- Born: Robert Reid Parris 1816 Chard, Somerset, England
- Died: 18 September 1904 (aged 87–88) New Plymouth
- Occupations: school administrator; politician; public servant; interpreter; soldier; judge;
- Spouse: Mary Whitmore ​(m. 1838)​
- Relatives: Emma Jane Richmond (daughter)

= Robert Parris (judge) =

New Zealand politician, public servant and judge (1816–1904)

Robert Reid Parris (1816 – 18 September 1904) was a New Zealand school administrator, politician, public servant, interpreter, soldier and judge.

==Life==
He was born in Chard, Somerset, England in about 1816 and baptised on 16 May 1816. On 18 October 1838, he married Mary Whitmore at Colyton, Devon. They had two daughters before they emigrated to New Plymouth in New Zealand, and two daughters and a son after they arrived in the colony on 19 November 1842.
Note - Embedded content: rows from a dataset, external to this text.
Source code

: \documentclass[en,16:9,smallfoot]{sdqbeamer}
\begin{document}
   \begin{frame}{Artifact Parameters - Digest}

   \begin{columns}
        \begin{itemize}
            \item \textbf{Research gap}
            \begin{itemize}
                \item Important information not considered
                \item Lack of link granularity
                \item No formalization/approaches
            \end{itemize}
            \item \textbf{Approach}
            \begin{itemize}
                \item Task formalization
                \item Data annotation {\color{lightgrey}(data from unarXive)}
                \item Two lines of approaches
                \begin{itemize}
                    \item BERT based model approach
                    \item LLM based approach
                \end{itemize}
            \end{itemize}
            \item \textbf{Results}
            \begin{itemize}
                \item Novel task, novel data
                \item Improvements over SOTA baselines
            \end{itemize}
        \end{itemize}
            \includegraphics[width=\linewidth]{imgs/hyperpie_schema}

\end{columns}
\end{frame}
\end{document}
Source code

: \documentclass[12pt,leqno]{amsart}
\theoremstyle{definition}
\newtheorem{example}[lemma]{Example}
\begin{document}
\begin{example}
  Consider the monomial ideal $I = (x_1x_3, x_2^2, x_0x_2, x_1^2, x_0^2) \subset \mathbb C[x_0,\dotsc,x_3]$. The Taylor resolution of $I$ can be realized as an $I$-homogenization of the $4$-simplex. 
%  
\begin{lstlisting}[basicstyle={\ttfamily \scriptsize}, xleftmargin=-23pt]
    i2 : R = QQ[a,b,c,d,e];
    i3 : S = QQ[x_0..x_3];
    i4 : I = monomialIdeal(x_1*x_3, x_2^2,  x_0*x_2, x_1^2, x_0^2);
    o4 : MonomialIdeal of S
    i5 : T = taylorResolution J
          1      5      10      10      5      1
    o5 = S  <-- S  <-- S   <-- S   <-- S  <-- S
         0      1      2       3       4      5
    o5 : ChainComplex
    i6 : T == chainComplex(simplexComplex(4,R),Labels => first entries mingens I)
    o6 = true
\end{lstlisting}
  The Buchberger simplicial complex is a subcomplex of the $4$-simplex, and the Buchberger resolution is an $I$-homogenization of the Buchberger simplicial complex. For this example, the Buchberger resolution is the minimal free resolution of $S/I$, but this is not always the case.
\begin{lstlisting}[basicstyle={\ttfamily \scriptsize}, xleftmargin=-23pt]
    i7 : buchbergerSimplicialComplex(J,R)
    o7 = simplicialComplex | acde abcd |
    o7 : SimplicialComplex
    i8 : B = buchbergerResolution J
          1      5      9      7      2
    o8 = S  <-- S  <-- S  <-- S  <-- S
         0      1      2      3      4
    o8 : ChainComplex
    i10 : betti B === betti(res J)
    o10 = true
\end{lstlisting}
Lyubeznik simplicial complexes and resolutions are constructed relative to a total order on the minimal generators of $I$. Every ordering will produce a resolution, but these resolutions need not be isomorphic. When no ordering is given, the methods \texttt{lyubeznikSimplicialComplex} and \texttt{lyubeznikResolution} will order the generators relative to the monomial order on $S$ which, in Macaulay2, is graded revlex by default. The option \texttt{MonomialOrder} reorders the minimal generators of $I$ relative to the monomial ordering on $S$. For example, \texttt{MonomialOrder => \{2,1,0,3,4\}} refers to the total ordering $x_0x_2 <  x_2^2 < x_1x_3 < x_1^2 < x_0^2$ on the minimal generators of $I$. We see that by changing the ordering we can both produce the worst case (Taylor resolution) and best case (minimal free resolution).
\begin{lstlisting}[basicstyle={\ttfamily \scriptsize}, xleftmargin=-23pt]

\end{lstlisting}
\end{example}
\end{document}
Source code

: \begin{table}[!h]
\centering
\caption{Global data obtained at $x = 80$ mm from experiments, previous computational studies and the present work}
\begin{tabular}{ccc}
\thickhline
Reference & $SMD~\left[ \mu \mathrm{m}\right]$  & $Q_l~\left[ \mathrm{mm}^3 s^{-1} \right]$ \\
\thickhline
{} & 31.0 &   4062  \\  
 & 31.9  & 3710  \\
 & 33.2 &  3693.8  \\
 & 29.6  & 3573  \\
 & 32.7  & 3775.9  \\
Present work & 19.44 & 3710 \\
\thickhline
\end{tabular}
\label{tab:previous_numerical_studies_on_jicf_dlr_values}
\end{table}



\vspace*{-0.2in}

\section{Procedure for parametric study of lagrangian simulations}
Unsuccessful at farming, he became farm manager at St John's College in Auckland for Bishop Selwyn. Parris was promoted to general superintendent of the industrial school. In about 1852, he moved back to New Plymouth. Parris was one of the original members of the New Plymouth Provincial Council, being elected on 20 August 1853 for the Grey and Bell electorate. He joined the Executive Council as Provincial Treasurer under George Cutfield from January to June 1857. He resigned from the provincial council in July 1857 when he was appointed district land purchase commissioner for the province. He joined the militia and was promoted captain in June 1863, and major in May 1865. Subsequently, he was best known as Major Parris. Fluent in Māori, he acted as an interpreter during the New Zealand Wars. He was appointed a judge in the Compensation Court in August 1866. He was later a judge in the Native Land Court.

==Death and funeral==
He died at New Plymouth on 18 September 1904, and was survived by his wife by two years. He was given a military funeral at St Mary's Church.